◆ WHAT IS EXPECTED: In the listing below, find the line that contains "are tightly integrated" and the line that contains "## Database". Quote both and every line between them, exactly, and nothing more.

◆ LISTED ENTRIES:
______

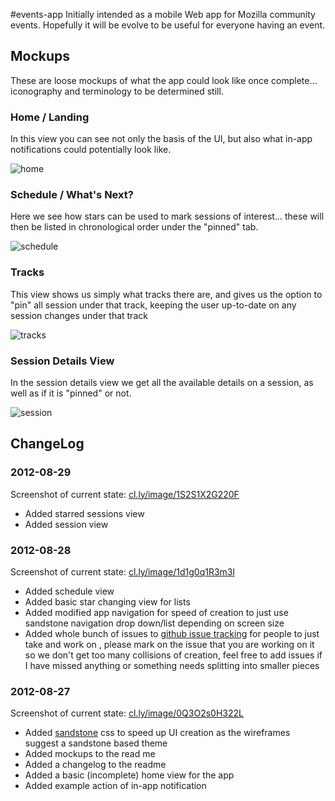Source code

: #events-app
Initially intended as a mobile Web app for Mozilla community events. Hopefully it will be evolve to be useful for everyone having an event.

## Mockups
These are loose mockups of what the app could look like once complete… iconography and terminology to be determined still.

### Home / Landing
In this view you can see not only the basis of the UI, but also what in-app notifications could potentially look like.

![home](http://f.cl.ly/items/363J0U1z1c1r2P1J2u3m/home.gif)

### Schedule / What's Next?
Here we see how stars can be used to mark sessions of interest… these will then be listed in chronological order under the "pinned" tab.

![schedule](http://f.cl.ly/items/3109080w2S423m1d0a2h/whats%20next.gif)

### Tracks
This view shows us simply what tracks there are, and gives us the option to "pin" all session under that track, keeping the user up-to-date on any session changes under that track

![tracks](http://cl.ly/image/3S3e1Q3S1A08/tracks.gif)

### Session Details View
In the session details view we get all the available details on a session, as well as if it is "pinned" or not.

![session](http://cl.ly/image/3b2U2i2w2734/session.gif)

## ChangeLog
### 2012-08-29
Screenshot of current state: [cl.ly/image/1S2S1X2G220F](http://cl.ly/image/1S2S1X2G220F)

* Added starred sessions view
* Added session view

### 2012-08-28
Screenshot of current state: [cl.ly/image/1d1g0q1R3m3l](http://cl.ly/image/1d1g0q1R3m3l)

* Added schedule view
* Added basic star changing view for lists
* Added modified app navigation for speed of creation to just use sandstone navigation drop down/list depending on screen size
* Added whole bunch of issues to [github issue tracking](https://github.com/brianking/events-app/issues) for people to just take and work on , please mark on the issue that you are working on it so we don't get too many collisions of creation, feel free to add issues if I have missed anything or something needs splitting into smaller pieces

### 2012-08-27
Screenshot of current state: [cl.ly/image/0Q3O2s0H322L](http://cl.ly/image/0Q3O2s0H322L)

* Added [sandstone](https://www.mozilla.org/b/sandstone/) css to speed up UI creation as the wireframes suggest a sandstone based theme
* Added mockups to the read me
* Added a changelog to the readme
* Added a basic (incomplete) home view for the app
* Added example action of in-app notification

______

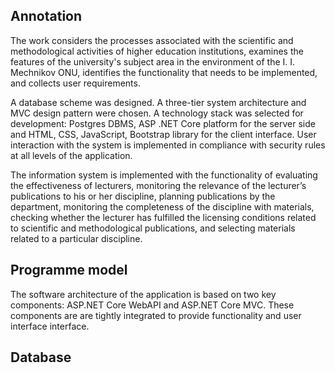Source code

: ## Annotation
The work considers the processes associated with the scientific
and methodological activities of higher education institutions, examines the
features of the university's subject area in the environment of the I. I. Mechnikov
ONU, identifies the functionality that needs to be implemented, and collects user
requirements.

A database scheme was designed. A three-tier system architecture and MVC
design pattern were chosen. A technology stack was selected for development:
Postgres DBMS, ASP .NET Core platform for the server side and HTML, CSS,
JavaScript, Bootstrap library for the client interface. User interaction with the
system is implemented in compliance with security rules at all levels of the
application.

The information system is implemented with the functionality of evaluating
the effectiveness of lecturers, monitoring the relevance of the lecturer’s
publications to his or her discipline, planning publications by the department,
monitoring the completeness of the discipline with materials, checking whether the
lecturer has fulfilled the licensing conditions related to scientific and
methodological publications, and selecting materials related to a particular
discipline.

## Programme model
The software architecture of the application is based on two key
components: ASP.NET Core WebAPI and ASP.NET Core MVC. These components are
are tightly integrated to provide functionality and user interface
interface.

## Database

______

◆ SOLUTION:
are tightly integrated to provide functionality and user interface
interface.

## Database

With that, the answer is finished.